Very generally, “Internet of Things” (IoT) technology uses sensors to collect, send, and receive data to and from the Internet. Once on the Internet, and with the aid of processing computers, the data can be useful in making decisions about what is being sensed and sending data back to the sensors for controlling equipment and processes. Within the chemical enterprise (industry), sensors can be placed on process equipment, on transportation equipment, and in other areas where data collection and processing can be useful for decision-making and control.
I have done an extensive Internet search looking for examples of actual use of IoT technology in the chemical enterprise. I found examples in what I have categorized as five broad areas: predictive maintenance; processing; energy consumption/management; safety; and transportation. These examples are provided in the following paragraphs.

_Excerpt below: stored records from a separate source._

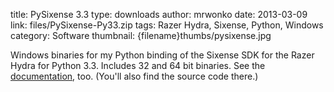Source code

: title: PySixense 3.3
type: downloads
author: mrwonko
date: 2013-03-09
link: files/PySixense-Py33.zip
tags: Razer Hydra, Sixense, Python, Windows
category: Software
thumbnail: {filename}thumbs/pysixense.jpg

Windows binaries for my Python binding of the Sixense SDK for the Razer Hydra for Python 3.3. Includes 32 and 64 bit binaries. See the [documentation](https://github.com/mrwonko/PySixense/blob/master/doc.markdown), too. (You'll also find the source code there.)
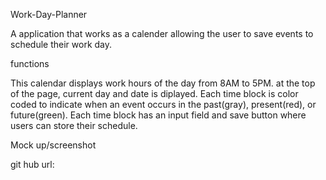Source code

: Work-Day-Planner

A application that works as a calender allowing the user to save events to schedule their
work day.

functions 

This calendar displays work hours of the day from 8AM to 5PM.
at the top of the page, current day and date is diplayed.
Each time block is color coded to indicate when an event occurs in the past(gray), present(red), or future(green).
Each time block has an input field and save button where users can store their schedule.

Mock up/screenshot










git hub url:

Predictive Maintenance. A starch producer used IoT technology to decrease unplanned shutdowns; replacing them with planned maintenance. BP is using IoT technology as part of a leak detection system at chemical production sites. A SABIC olefins plant in the United Kingdom is using IoT technology to detect potential problems with pumps before they disrupt normal operations. A PEMEX refinery is using IoT technology to detect problems with cooling towers. Phillips 66 has used wireless temperature sensors to predict the health of exchanges by correlating the data from these sensors with production and environmental data. Several companies use drones (unmanned aerial vehicles) to monitor those plant sites, difficult for personnel to get to, for maintenance concerns.
Processing. BASF has automated a soap production process with sensors, actuators, and digital communication via networking. A pulp and paper industry company has raised production 5% by using embedded temperature sensors whose data is used to automatically adjust a kiln flame’s shape and intensity. BASF is using IoT technology to identify a key step in a polyester production process that needed to be more efficient. German companies are using low-cost sensors and the Internet to determine reasons why actual production does not match maximum capacity production.
Energy Consumption/Management. Borealis uses data mining and modeling to develop target values for plant energy consumption. Current plant conditions, outside temperature, system fouling, catalyst aging, and other data are used to determine target values.
Safety. Drones used in predictive maintenance also provide safety advantages by relieving personnel of accessing dangerous plant locations. Chemcial companies are using drones at their plant sites.
Transportation. Dow monitors thousands of shipments at any one time using RFID, GPS, and the Internet. Also sensors can track the conditions of products while being shipped. INEOS uses senses, satellite technology, and the Internet to track containers and rail cars with ethylene oxide. They also track the condition of the chemical. Several midstream energy companies, such as TransCanada, that supply various products to downstream chemical producers, are using IoT technology to insure and enhance pipeline deliveries.